Advertising has played a major role in promoting wastefulness by idealizing and turning the wants into the needs, thereby influencing the consumer’s behavior, leading to wasteful consumption.

Capitalism has resulted in countries, especially in countries like the United States as the business attracts buyers by proving the necessity of the product in one’s life.

Now this affects the environment too. Ads can help fight the evils but companies are always putting the product in a positive light, at times promoting goods that harm the surroundings and the climate. There are instances of surplus production that lead to unstable growth in the economy.

  • Potential benefits of a shift towards more sustainable lifestyles

Amidst all of this, there are responsible citizens that switch to sustainable and green lifestyles to give back what they took from the environment. Now it isn’t necessary that only those take these steps that had something to do with deteriorating it, all of us have played a part in it. It’s never too late to change!

Benefits to sustainable lifestyle include a promise for a better future, improved quality of the living, works to bring the community together and protection of the resources, safeguard biodiversity, etc.

C. Health and Social Issues

  • Link between advertising and unhealthy habits (tobacco, sugary drinks, )

Research says that children are unable to critically interpret advertising messages.

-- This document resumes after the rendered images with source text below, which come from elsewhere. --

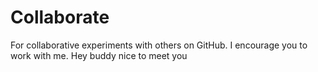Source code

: # Collaborate
For collaborative experiments with others on GitHub.
I encourage you to work with me.
Hey buddy nice to meet you 
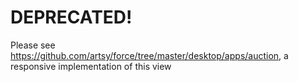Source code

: # DEPRECATED!

Please see https://github.com/artsy/force/tree/master/desktop/apps/auction, a responsive implementation of this view
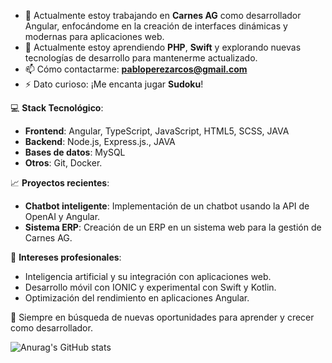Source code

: - 🔭 Actualmente estoy trabajando en **Carnes AG** como desarrollador Angular, enfocándome en la creación de interfaces dinámicas y modernas para aplicaciones web.
- 🌱 Actualmente estoy aprendiendo **PHP**, **Swift** y explorando nuevas tecnologías de desarrollo para mantenerme actualizado.
- 📫 Cómo contactarme: **pabloperezarcos@gmail.com**
- ⚡ Dato curioso: ¡Me encanta jugar **Sudoku**!

💻 **Stack Tecnológico**:
- **Frontend**: Angular, TypeScript, JavaScript, HTML5, SCSS, JAVA
- **Backend**: Node.js, Express.js., JAVA
- **Bases de datos**: MySQL
- **Otros**: Git, Docker.

📈 **Proyectos recientes**:
- **Chatbot inteligente**: Implementación de un chatbot usando la API de OpenAI y Angular.
- **Sistema ERP**: Creación de un ERP en un sistema web para la gestión de Carnes AG.

🎯 **Intereses profesionales**:
- Inteligencia artificial y su integración con aplicaciones web.
- Desarrollo móvil con IONIC y experimental con Swift y Kotlin.
- Optimización del rendimiento en aplicaciones Angular.

🚀 Siempre en búsqueda de nuevas oportunidades para aprender y crecer como desarrollador.

![Anurag's GitHub stats](https://github-readme-stats.vercel.app/api?username=pabloperezarcos&show_icons=true&theme=radical)

<!--
**pabloperezarcos/pabloperezarcos** is a ✨ _special_ ✨ repository because its `README.md` (this file) appears on your GitHub profile.

Here are some ideas to get you started:

- 🔭 I’m currently working on ...
- 🌱 I’m currently learning ...
- 👯 I’m looking to collaborate on ...
- 🤔 I’m looking for help with ...
- 💬 Ask me about ...
- 📫 How to reach me: ...
- 😄 Pronouns: ...
- ⚡ Fun fact: ...
-->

By now we’ve discovered that advertisements sways one’s opinions but it’s not just that, it also influences our food preferences, choices through marketing and glorifying their products like alcohol, tobacco, etc. Children and adolescents fall victim to it, which leads to unhealthy habits. These ads take advantage of their vulnerability.

Hence a task force of the American Psychological Association (APA) is recommending that advertising targeting children under the age of eight be restricted.

  • Effects on mental health and self-esteem due to idealized representations

Other than that, ads glorify a certain body type, shape and later promote goods that will help individuals achieve that; thus meeting their objectives. What they fail to realize is what it does to the viewers. Creating unrealistic beauty standards and body types, individuals feel pressure to adhere to the ideal representations in order to fit in, especially the adolescents. When failed to do so, they resort to unhealthy habits like drinking, smoking, or self-harming practices like cutting, or bullying. Not to mention that the peer pressure in this age is also very prominent; to give out a certain impression of themselves, teens resolve to any means.

  • Arguments about the influence of advertising on societal values and norms

Advertisements at times normalize unhealthy habits, glorify certain practices, encourage certain behaviors that could harm the individual’s health, cognitive development, hinder their ability to tell apart from right and wrong, etc.

It also contributes to certain mindsets, opinions and standards of living. For example, if one is using an iPhone in a business meeting, they’re said to make a better impression.

They often shape one’s aspirations, overly sexualize women, raise unrealistic standards which lead to eating disorders, low self-esteem, depressive mood, low self-image, etc.

Counterarguments against a Ban on Product Advertising

A. Freedom of Expression and Commercial Speech

Banning product advertisements would violate one’s right to speech and freedom of expression. Yes, advertising has negative effects but one cannot restrict someone’s right to speech.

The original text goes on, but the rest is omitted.